Con una energía igualmente desafiante, el movimiento “No King” se hizo sentir. Con símbolos que aludían a la resistencia contra la tiranía y la defensa de las instituciones democráticas, sus integrantes coreaban “¡No hay rey, solo la ley!” y exhibían carteles que recordaban los principios fundamentales de la República. Si bien sus demandas no se centraban directamente en las redadas migratorias, su presencia subrayaba una preocupación más amplia por la degradación percibida de los contrapesos y equilibrios del poder. La coexistencia de estas dos manifestaciones, aunque con causas distintas, crearon un frente unificado de oposición al actual gobierno.

Sin embargo para Trump y su síndrome del Tío Lolo (hacerse pendejo solo) la gran parada militar fue un éxito. Envalentonado habló para el mundo: “Una y otra vez los enemigos de Estados Unidos han aprendido que si amenazan al pueblo estadounidense, nuestros soldados irán por ti.

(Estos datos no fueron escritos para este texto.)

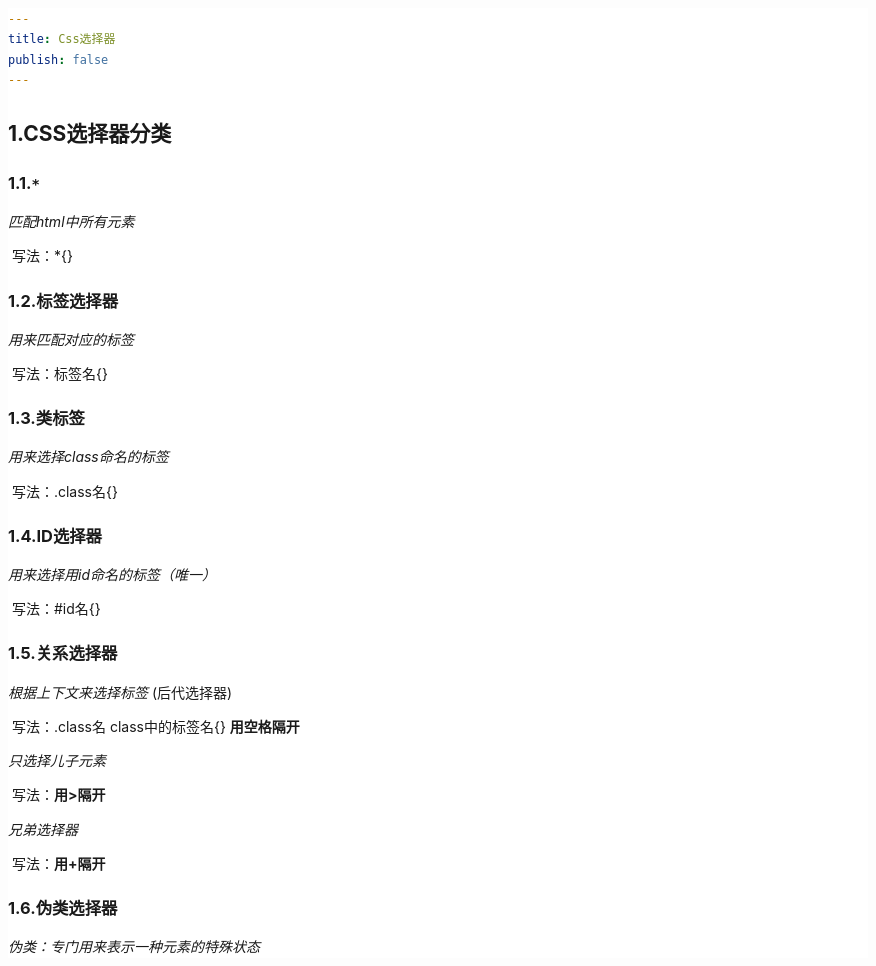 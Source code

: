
 ```yaml
---
title: Css选择器
publish: false
---
```

## 1.CSS选择器分类

### 1.1.`*`

*匹配html中所有元素*

​		写法：*{}



### 1.2.标签选择器

*用来匹配对应的标签*

​		写法：标签名{}



### 1.3.类标签

*用来选择class命名的标签*

​		写法：.class名{}



### 1.4.ID选择器

*用来选择用id命名的标签（唯一）*

​		写法：#id名{}



### 1.5.关系选择器

*根据上下文来选择标签* (后代选择器)

​		写法：.class名 class中的标签名{}	**用空格隔开**

*只选择儿子元素*

​		写法：**用>隔开**

*兄弟选择器*

​		写法：**用+隔开**



### 1.6.伪类选择器

*伪类：专门用来表示一种元素的特殊状态*
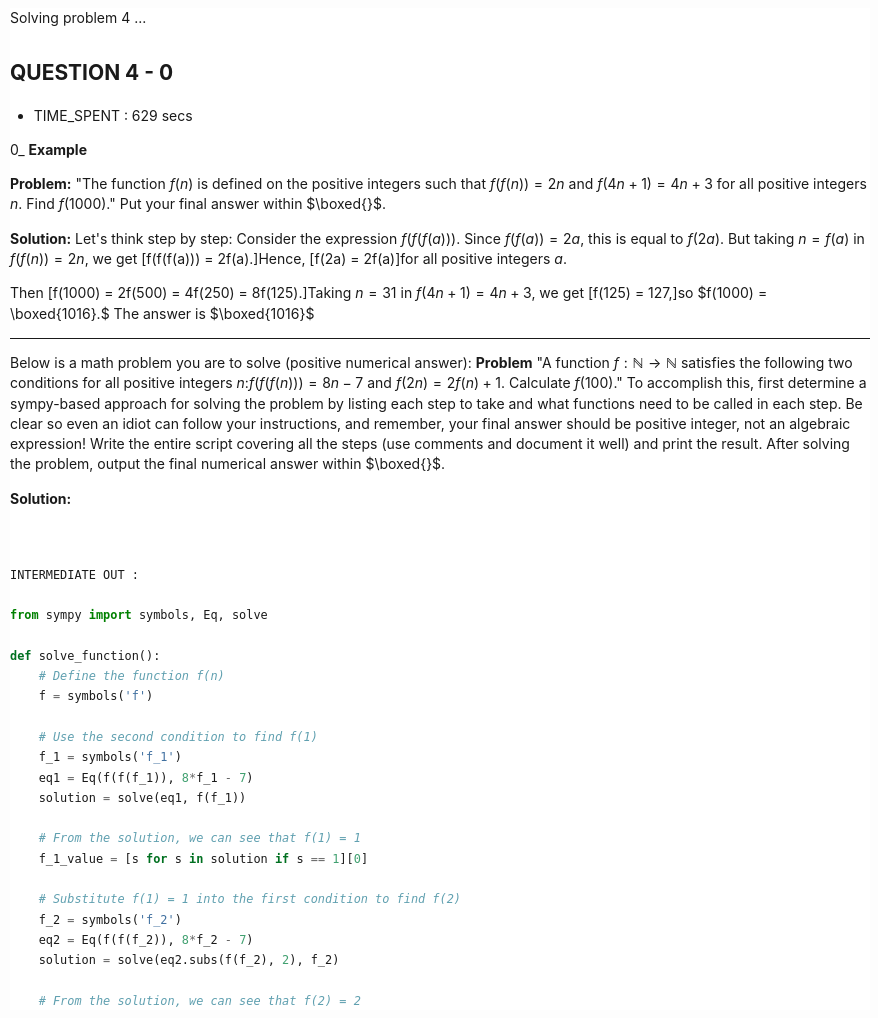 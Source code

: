 Solving problem 4 ...



## QUESTION 4 - 0 
- TIME_SPENT : 629 secs

0_
**Example**

**Problem:** 
"The function $f(n)$ is defined on the positive integers such that $f(f(n)) = 2n$ and $f(4n + 1) = 4n + 3$ for all positive integers $n.$  Find $f(1000).$"
Put your final answer within $\boxed{}$.

**Solution:** 
Let's think step by step:
Consider the expression $f(f(f(a))).$  Since $f(f(a)) = 2a,$ this is equal to $f(2a).$  But taking $n = f(a)$ in $f(f(n)) = 2n,$ we get
\[f(f(f(a))) = 2f(a).\]Hence,
\[f(2a) = 2f(a)\]for all positive integers $a.$

Then
\[f(1000) = 2f(500) = 4f(250) = 8f(125).\]Taking $n = 31$ in $f(4n + 1) = 4n + 3,$ we get
\[f(125) = 127,\]so $f(1000) = \boxed{1016}.$ The answer is $\boxed{1016}$


---

Below is a math problem you are to solve (positive numerical answer):
**Problem**
"A function $f: \mathbb N \to \mathbb N$ satisfies the following two conditions for all positive integers $n$:$f(f(f(n)))=8n-7$ and $f(2n)=2f(n)+1$. Calculate $f(100)$."
To accomplish this, first determine a sympy-based approach for solving the problem by listing each step to take and what functions need to be called in each step. Be clear so even an idiot can follow your instructions, and remember, your final answer should be positive integer, not an algebraic expression!
Write the entire script covering all the steps (use comments and document it well) and print the result. After solving the problem, output the final numerical answer within $\boxed{}$.

**Solution:** 


```python


INTERMEDIATE OUT :

from sympy import symbols, Eq, solve

def solve_function():
    # Define the function f(n)
    f = symbols('f')

    # Use the second condition to find f(1)
    f_1 = symbols('f_1')
    eq1 = Eq(f(f(f_1)), 8*f_1 - 7)
    solution = solve(eq1, f(f_1))

    # From the solution, we can see that f(1) = 1
    f_1_value = [s for s in solution if s == 1][0]

    # Substitute f(1) = 1 into the first condition to find f(2)
    f_2 = symbols('f_2')
    eq2 = Eq(f(f(f_2)), 8*f_2 - 7)
    solution = solve(eq2.subs(f(f_2), 2), f_2)

    # From the solution, we can see that f(2) = 2
```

Tu derrota será segura, tu desaparición será final y tu caída será total y completa”.

Pero al caer la tarde, mientras el último avión de combate rugía sobre el cielo de Washington y comenzaban los fuegos artificiales, el país respiraba una atmósfera de disgusto y desacuerdo. El desfile militar, concebido como una demostración de fuerza y unidad, fue eclipsado por el clamor de las miles de voces disidentes. El cumpleaños del presidente Trump, lejos de ser un día de celebración, se convirtió en un espejo contemporáneo de Estados Unidos: una nación que parece despertar de su sueño imperial para confrontarse con la realidad de su decadencia; donde el ejercicio autoritario del poder se enfrenta al desafío de la protesta popular y la búsqueda incesante de la justicia social.

Punto final

Hablar de la Gran Parada de Trump por sus 79 años es una Gran Mentira.